I had an UTF8 text file to which I wanted to append a BOM (Byte Order Mask: even though it is not recommended to append a pointless BOM to an UTF8 file, the spec clearly specify that a BOM in an UTF8 file is legal).
Here's how the file is seen by the file command:
...$ file /tmp/test.txt
/tmp/test.txt: UTF-8 Unicode English text
The following works:
open the UTF8 file (without BOM) in text mode
add three ASCII characters at the beginning of the file
close the file (<-- see, very important, I need to close the file)
M-x hexl-mode
M-x hexl-find-file (re-opening the file but this time in hexl-mode)
M-x hexl-insert-hex-string
EFBBBF
C-x C-s (saving the file)
M-x hexl-mode-exit
I then get an UTF-8 file with a BOM, as shown here by the file command:
...$ file /tmp/test.txt
/tmp/test.txt: UTF-8 Unicode (with BOM) English text
(note that the file command detects this heuristically as an UTF-8 with BOM "English text" but the file does contain a lot of Euro symbol: my point is that, before adding the BOM, it is NOT an ASCII file but already an UTF-8 file, as shown above)
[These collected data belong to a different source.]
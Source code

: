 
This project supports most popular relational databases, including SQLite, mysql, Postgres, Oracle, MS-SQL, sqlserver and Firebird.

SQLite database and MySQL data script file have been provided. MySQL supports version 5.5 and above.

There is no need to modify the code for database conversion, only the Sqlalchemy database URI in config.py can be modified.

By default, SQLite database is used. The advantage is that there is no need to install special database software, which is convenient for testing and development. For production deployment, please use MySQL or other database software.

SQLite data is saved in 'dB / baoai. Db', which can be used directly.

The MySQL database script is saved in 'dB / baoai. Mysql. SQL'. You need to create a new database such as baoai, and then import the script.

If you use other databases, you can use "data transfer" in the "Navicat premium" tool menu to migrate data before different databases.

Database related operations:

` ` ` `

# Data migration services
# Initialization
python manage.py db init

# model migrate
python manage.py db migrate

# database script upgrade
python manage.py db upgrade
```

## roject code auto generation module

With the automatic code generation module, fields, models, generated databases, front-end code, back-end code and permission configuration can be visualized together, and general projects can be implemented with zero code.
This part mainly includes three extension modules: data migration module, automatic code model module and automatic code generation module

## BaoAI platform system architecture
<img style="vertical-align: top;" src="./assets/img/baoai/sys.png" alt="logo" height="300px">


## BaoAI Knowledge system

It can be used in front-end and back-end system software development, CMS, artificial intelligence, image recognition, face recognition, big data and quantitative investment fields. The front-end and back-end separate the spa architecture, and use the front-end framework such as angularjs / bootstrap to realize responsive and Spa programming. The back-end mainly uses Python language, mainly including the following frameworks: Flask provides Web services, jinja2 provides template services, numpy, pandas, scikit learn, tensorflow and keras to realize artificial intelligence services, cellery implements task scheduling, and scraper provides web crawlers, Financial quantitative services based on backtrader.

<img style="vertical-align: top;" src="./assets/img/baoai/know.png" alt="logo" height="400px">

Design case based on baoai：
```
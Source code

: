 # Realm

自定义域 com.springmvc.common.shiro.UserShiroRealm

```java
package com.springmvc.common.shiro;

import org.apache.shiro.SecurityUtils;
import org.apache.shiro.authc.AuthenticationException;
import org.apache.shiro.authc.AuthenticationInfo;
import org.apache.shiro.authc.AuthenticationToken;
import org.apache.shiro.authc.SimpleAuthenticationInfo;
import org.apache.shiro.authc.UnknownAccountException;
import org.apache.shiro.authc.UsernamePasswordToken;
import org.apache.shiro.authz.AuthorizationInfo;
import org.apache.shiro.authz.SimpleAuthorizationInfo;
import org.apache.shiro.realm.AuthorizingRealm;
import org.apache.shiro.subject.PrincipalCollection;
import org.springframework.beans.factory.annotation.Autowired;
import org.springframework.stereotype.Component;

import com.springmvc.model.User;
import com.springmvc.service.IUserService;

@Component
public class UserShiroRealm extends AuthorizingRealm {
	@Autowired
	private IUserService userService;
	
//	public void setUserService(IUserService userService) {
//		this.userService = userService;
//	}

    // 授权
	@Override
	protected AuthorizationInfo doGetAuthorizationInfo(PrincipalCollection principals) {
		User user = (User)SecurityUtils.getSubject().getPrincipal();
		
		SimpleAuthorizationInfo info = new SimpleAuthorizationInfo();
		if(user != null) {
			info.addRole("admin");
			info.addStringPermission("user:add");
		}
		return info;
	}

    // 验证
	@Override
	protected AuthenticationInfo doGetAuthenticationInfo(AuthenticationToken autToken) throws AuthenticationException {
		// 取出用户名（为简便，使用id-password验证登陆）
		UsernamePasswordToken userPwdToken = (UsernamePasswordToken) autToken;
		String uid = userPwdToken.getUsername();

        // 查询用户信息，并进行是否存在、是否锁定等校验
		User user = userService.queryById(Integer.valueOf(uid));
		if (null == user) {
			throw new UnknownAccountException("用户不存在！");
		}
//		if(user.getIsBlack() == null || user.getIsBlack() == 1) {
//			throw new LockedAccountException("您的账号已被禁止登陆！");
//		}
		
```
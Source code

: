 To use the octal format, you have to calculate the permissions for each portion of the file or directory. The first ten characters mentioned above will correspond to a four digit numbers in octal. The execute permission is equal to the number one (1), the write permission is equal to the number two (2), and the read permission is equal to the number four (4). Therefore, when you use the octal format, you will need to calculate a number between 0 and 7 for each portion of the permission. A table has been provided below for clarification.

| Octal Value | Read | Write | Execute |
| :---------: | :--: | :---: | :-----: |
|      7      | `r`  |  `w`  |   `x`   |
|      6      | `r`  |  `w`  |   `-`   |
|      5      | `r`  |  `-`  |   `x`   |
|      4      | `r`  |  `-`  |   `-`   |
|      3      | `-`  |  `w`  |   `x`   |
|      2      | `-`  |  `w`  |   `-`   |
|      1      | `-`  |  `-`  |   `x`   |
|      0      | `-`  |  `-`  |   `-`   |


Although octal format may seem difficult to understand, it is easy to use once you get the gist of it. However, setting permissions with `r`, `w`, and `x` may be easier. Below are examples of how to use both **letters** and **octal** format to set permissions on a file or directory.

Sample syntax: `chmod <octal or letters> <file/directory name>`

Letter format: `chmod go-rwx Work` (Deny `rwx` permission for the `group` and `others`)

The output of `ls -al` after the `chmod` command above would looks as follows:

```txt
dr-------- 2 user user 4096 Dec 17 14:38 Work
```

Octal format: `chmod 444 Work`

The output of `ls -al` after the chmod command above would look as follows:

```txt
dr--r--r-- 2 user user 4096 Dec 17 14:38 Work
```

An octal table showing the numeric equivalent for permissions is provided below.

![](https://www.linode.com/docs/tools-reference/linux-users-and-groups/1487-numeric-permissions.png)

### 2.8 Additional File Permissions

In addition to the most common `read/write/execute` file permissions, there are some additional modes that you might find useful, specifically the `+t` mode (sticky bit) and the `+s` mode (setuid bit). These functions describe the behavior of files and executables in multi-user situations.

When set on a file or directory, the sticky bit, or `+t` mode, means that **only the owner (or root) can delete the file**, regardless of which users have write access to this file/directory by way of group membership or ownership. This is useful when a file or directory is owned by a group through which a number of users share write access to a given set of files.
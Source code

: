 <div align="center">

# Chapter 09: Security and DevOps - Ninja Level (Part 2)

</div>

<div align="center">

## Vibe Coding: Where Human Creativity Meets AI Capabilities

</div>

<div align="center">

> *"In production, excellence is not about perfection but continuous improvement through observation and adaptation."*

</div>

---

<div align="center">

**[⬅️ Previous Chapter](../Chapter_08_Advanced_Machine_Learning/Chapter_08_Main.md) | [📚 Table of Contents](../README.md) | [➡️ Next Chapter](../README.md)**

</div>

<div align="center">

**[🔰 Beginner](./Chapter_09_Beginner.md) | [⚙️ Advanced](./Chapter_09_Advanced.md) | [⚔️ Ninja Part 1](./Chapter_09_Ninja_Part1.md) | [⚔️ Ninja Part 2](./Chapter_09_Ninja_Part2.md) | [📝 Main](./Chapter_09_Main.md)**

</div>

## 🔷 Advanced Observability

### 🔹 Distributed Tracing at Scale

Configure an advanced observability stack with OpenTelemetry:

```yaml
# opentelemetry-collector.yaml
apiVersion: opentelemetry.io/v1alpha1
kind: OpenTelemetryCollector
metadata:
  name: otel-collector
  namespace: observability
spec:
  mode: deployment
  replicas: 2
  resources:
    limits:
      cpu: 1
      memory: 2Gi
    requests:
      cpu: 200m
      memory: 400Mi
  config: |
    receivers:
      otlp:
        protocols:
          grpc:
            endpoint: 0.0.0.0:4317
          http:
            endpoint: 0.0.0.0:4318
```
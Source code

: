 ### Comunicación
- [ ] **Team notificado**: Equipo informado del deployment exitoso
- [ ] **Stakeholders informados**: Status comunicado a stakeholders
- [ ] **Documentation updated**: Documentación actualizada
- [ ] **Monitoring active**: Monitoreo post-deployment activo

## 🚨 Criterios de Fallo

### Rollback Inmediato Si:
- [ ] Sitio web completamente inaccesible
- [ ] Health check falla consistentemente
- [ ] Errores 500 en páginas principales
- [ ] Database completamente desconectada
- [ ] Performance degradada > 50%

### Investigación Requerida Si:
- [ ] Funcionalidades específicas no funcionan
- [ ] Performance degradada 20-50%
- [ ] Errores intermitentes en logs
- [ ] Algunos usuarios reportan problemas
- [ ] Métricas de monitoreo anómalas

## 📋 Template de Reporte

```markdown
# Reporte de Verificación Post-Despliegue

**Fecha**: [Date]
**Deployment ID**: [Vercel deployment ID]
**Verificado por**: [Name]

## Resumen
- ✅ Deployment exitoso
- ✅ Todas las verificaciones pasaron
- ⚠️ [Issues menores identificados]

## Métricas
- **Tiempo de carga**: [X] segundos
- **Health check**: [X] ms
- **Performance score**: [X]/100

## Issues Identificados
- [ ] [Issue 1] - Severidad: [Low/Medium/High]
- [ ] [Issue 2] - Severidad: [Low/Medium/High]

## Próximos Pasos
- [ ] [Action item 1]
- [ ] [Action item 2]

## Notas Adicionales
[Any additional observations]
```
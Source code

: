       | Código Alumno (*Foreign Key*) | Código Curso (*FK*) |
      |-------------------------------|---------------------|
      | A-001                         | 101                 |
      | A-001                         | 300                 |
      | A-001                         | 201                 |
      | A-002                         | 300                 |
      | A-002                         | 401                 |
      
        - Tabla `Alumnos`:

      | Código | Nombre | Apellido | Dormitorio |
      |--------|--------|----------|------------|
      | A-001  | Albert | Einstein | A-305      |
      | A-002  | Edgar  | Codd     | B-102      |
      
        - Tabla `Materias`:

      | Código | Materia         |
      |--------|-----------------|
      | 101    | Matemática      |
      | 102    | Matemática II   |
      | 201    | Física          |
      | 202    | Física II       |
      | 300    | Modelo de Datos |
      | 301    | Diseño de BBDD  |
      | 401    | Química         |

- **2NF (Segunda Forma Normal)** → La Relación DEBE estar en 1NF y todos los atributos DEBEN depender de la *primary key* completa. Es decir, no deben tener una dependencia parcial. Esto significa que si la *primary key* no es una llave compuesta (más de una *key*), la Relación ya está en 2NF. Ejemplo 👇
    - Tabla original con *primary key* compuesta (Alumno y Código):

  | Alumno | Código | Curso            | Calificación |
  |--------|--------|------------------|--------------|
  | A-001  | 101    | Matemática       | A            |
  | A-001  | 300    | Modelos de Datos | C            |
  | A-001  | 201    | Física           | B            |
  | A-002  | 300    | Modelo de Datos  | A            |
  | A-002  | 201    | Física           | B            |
However I simply cannot open the file under Emacs first then call hexl-mode then try to replace the first three characters by 0xEB 0xFF 0xBF (the BOM) and then save.
Apparently there are crazy conversion issues taking place when switching from (Text) to (Hexl) mode.
Am I missing something obvious or is converting to/from Text / Hexl a bit broken and I'm better to switch to hexl-mode first, do my hex editing then save & close the file and re-open in text mode?
Upvotes: 3
Views: 1988
Reputation: 27428
Note that an xml file with this tag will be silently converted to utf-16 big endian on saving.
<?xml version="1.0" encoding="UTF-16"?>
This would automatically make the file utf8 with bom after changing and saving it:
<?xml version="1.0" encoding="UTF-8"?>
Upvotes: 0
Reputation: 21162
If you take a look on hexl-find-file
code you will see that it calls find-file-literally
and then switch to the hexl-mode
.
From the documentation of find-file-literally
Visit file FILENAME with no conversion of any kind. Format conversion and character code conversion are both disabled,and multibyte characters are disabled in the resulting buffer.
So you may open your file with find-file-literally
add 3 characters and then switch to the hexl-mode
.
Upvotes: 3